LANSING, Mich. (AP) — Michigan lawmakers moved Wednesday to pass a $62.7 billion budget that would keep spending flat thanks to a federal rescue and avoid major cuts that had been feared due to the coronavirus pandemic.
The plan was unveiled in the morning and was expected to win final approval by day’s end before going to Gov. Gretchen Whitmer for her signature. Majority Republicans skipped the normal monthslong routine of holding committee hearings and publicly offering counterproposals to the pitch the Democratic governor made in February — before COVID-19 upended everything.

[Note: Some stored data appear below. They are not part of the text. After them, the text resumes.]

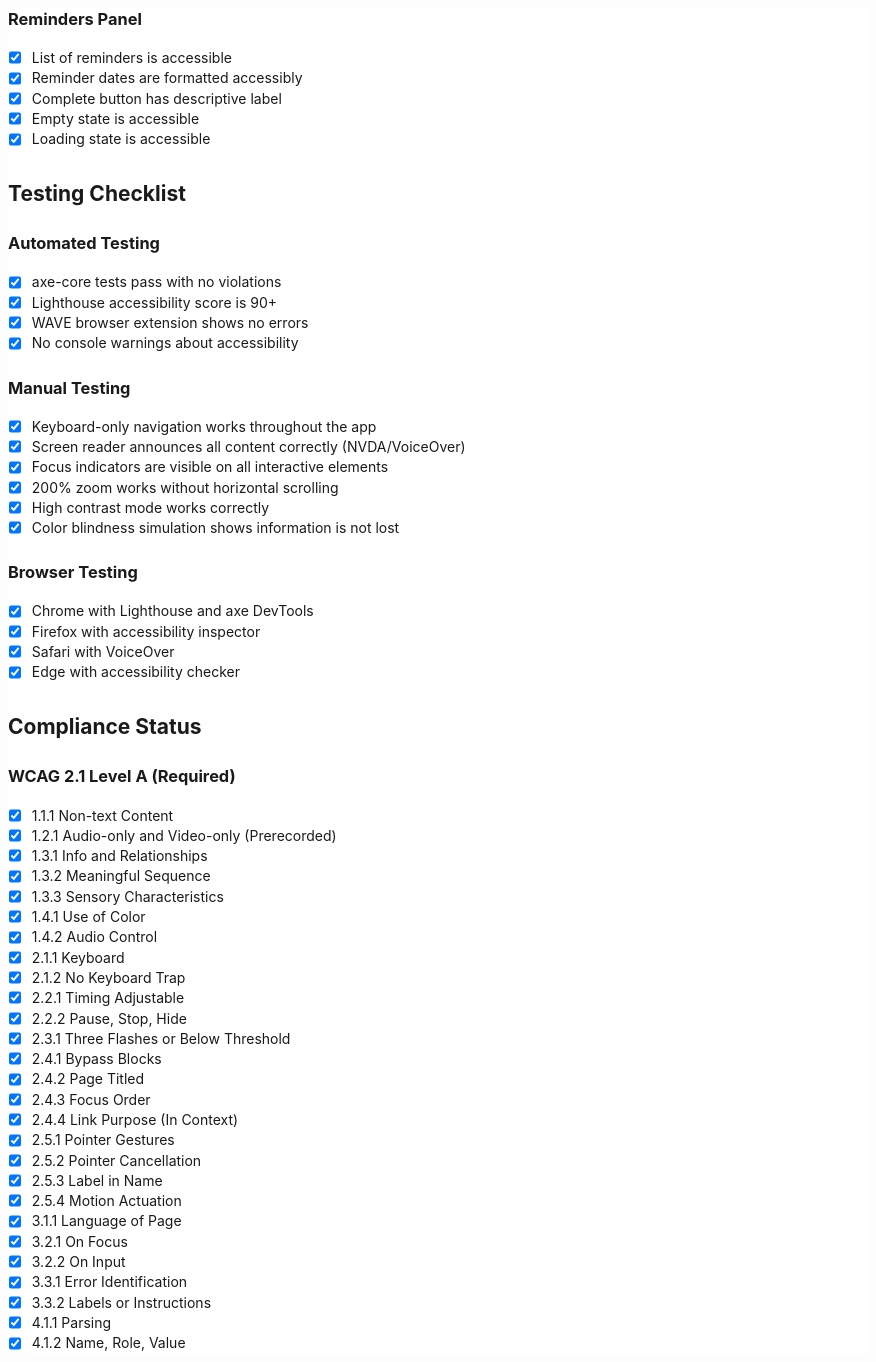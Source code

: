 ### Reminders Panel
- [x] List of reminders is accessible
- [x] Reminder dates are formatted accessibly
- [x] Complete button has descriptive label
- [x] Empty state is accessible
- [x] Loading state is accessible

## Testing Checklist

### Automated Testing
- [x] axe-core tests pass with no violations
- [x] Lighthouse accessibility score is 90+
- [x] WAVE browser extension shows no errors
- [x] No console warnings about accessibility

### Manual Testing
- [x] Keyboard-only navigation works throughout the app
- [x] Screen reader announces all content correctly (NVDA/VoiceOver)
- [x] Focus indicators are visible on all interactive elements
- [x] 200% zoom works without horizontal scrolling
- [x] High contrast mode works correctly
- [x] Color blindness simulation shows information is not lost

### Browser Testing
- [x] Chrome with Lighthouse and axe DevTools
- [x] Firefox with accessibility inspector
- [x] Safari with VoiceOver
- [x] Edge with accessibility checker

## Compliance Status

### WCAG 2.1 Level A (Required)
- [x] 1.1.1 Non-text Content
- [x] 1.2.1 Audio-only and Video-only (Prerecorded)
- [x] 1.3.1 Info and Relationships
- [x] 1.3.2 Meaningful Sequence
- [x] 1.3.3 Sensory Characteristics
- [x] 1.4.1 Use of Color
- [x] 1.4.2 Audio Control
- [x] 2.1.1 Keyboard
- [x] 2.1.2 No Keyboard Trap
- [x] 2.2.1 Timing Adjustable
- [x] 2.2.2 Pause, Stop, Hide
- [x] 2.3.1 Three Flashes or Below Threshold
- [x] 2.4.1 Bypass Blocks
- [x] 2.4.2 Page Titled
- [x] 2.4.3 Focus Order
- [x] 2.4.4 Link Purpose (In Context)
- [x] 2.5.1 Pointer Gestures
- [x] 2.5.2 Pointer Cancellation
- [x] 2.5.3 Label in Name
- [x] 2.5.4 Motion Actuation
- [x] 3.1.1 Language of Page
- [x] 3.2.1 On Focus
- [x] 3.2.2 On Input
- [x] 3.3.1 Error Identification
- [x] 3.3.2 Labels or Instructions
- [x] 4.1.1 Parsing
- [x] 4.1.2 Name, Role, Value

Instead, the sides spent four-plus weeks hammering out details in private after coming to a consensus on the budget outlook three months later than usual. The process also was delayed to address a shortfall in the current fiscal year.
The K-12 budget, which the Senate swiftly approved 36-1, would see a 1.4% funding boost. While base aid for traditional districts and charter schools would remain the same — ranging from $8,111 to $8,529 per student — they would get a one-time boost averaging $65 a pupil. Districts with increased enrollment would receive even more.
Support staff at schools would get up to $250 each to recognize their work during the pandemic. Legislators and Whitmer previously authorized $500 for teachers.
The school budget “has so many things that we were very concerned would be” cut, said Sen. Jim Stamas of Midland, chairman of the Senate Appropriations Committee. Negotiators prioritized education, he said.
Operations funding for universities and community colleges would remain unchanged, as would state revenue-sharing with municipalities.
The governor and lawmakers agreed to restore funding she had vetoed in March to save money due to the pandemic. There would be $15 million to partially revive Pure Michigan, the state’s tourism campaign; $30 million for a new program the governor has touted to provide financial assistance for adults age 25 and older to attend community college; $28.7 million for the Going Pro campaign, which helps businesses recruit students into the trades and other high-demand fields; and $31.3 million in earmarks, or “enhancement grants,” for projects in individual legislative districts.
Cuts are planned, too. The Corrections Department, citing fewer prisoners and other changes, will in January close a Detroit location that houses parole violators and inmates who need dialysis. The Detroit Reentry Center employs 220 people.
Departments would trim a total of $250 million, largely through reductions in the multibillion-dollar Medicaid budget that would not directly affect services, said state spokesman Kurt Weiss.
The deal would extend for three more months a $2 hourly wage increase for “direct care” workers in nursing homes and other facilities during the virus outbreak. Negotiators also set aside $2.5 million to help the city of Clare replace water pipes after testing last year showed excessive amounts of lead.
Funding also was allocated to hire more marijuana and gambling regulators. Michigan plans to launch internet gambling and online sports betting by late fall.